WHAT YOU SHOULD DO ->
Please find all lines in the data that hold the string "assets" and copy them.

DATA SHOWN ->
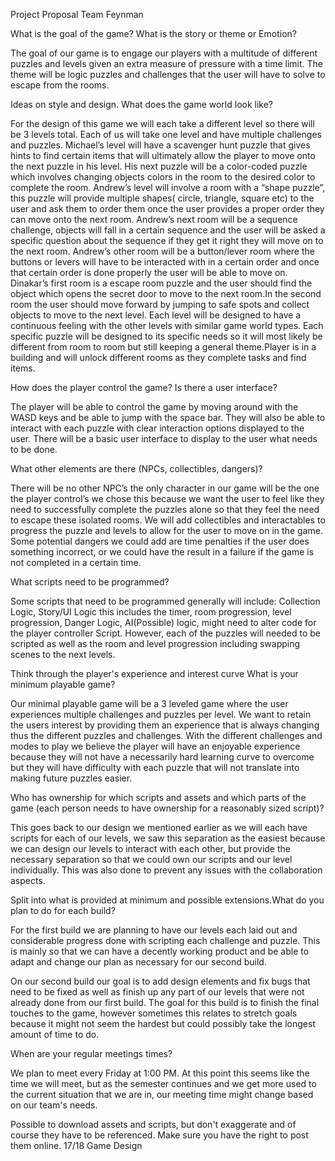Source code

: Project Proposal Team Feynman

What is the goal of the game? What is the story or theme or Emotion?

The goal of our game is to engage our players with a multitude of different puzzles and levels given an extra measure of pressure with a time limit. The theme will be logic puzzles and challenges that the user will have to solve to escape from the rooms.

Ideas on style and design. What does the game world look like?

For the design of this game we will each take a different level so there will be 3 levels total. Each of us will take one level and have multiple challenges and puzzles. Michael’s level will have a scavenger hunt puzzle that gives hints to find certain items that will ultimately allow the player to move onto the next puzzle in his level. His next puzzle will be a color-coded puzzle which involves changing objects colors in the room to the desired color to complete the room. Andrew’s level will involve a room with a “shape puzzle”, this puzzle will provide multiple shapes( circle, triangle, square etc) to the user and ask them to order them once the user provides a proper order they can move onto the next room. Andrew’s next room will be a sequence challenge, objects will fall in a certain sequence and the user will be asked a specific question about the sequence if they get it right they will move on to the next room. Andrew’s other room will be a button/lever room where the buttons or levers will have to be interacted with in a certain order and once that certain order is done properly the user will be able to move on. Dinakar’s first room is a  escape room puzzle and the user should find the object which opens the secret door to move to the next room.In the second room the user should move forward by jumping to safe spots and collect objects to move to the next level. 
Each level will be designed to have a continuous feeling with the other levels with similar game world types. Each specific puzzle will be designed to its specific needs so it will most likely be different from room to room but still keeping a general theme.Player is in a building and will unlock different rooms as they complete tasks and find items. 

How does the player control the game? Is there a user interface?

The player will be able to control the game by moving around with the WASD keys and be able to jump with the space bar. They will also be able to interact with each puzzle with clear interaction options displayed to the user. There will be a basic user interface to display to the user what needs to be done.

What other elements are there (NPCs, collectibles, dangers)?

There will be no other NPC’s the only character in our game will be the one the player control’s we chose this because we want the user to feel like they need to successfully complete the puzzles alone so that they feel the need to escape these isolated rooms. We will add collectibles and interactables to progress the puzzle and levels to allow for the user to move on in the game. Some potential dangers we could add are time penalties if the user does something incorrect, or we could have the result in a failure if the game is not completed in a certain time.

What scripts need to be programmed?

Some scripts that need to be programmed generally will include: Collection Logic, Story/UI Logic this includes the timer, room progression, level progression, Danger Logic, AI(Possible) logic, might need to alter code for the player controller Script. However, each of the puzzles will needed to be scripted as well as the room and level progression including swapping scenes to the next levels.

Think through the player's experience and interest curve What is your minimum playable game?

Our minimal playable game will be a 3 leveled game where the user experiences multiple challenges and puzzles per level. We want to retain the users interest by providing them an experience that is always changing thus the different puzzles and challenges. With the different challenges and modes to play we believe the player will have an enjoyable experience because they will not have a necessarily hard learning curve to overcome but they will have difficulty with each puzzle that will not translate into making future puzzles easier.


Who has ownership for which scripts and assets and which parts of the game (each person needs to have ownership for a reasonably sized script)?

This goes back to our design we mentioned earlier as we will each have scripts for each of our levels, we saw this separation as the easiest because we can design our levels to interact with each other, but provide the necessary separation so that we could own our scripts and our level individually. This was also done to prevent any issues with the collaboration aspects. 

Split into what is provided at minimum and possible extensions.What do you plan to do for each build?

For the first build we are planning to have our levels each laid out and considerable progress done with scripting each challenge and puzzle. This is mainly so that we can have a decently working product and be able to adapt and change our plan as necessary for our second build.

On our second build our goal is to add design elements and fix bugs that need to be fixed as well as finish up any part of our levels that were not already done from our first build. The goal for this build is to finish the final touches to the game, however sometimes this relates to stretch goals because it might not seem the hardest but could possibly take the longest amount of time to do.

When are your regular meetings times?

We plan to meet every Friday at 1:00 PM. At this point this seems like the time we will meet, but as the semester continues and we get more used to the current situation that we are in, our meeting time might change based on our team's needs.

Possible to download assets and scripts, but don't exaggerate and
of course they have to be referenced. Make sure you have the right
to post them online.
17/18 Game Design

WRITTEN ANSWER ->
Who has ownership for which scripts and assets and which parts of the game (each person needs to have ownership for a reasonably sized script)?
Possible to download assets and scripts, but don't exaggerate and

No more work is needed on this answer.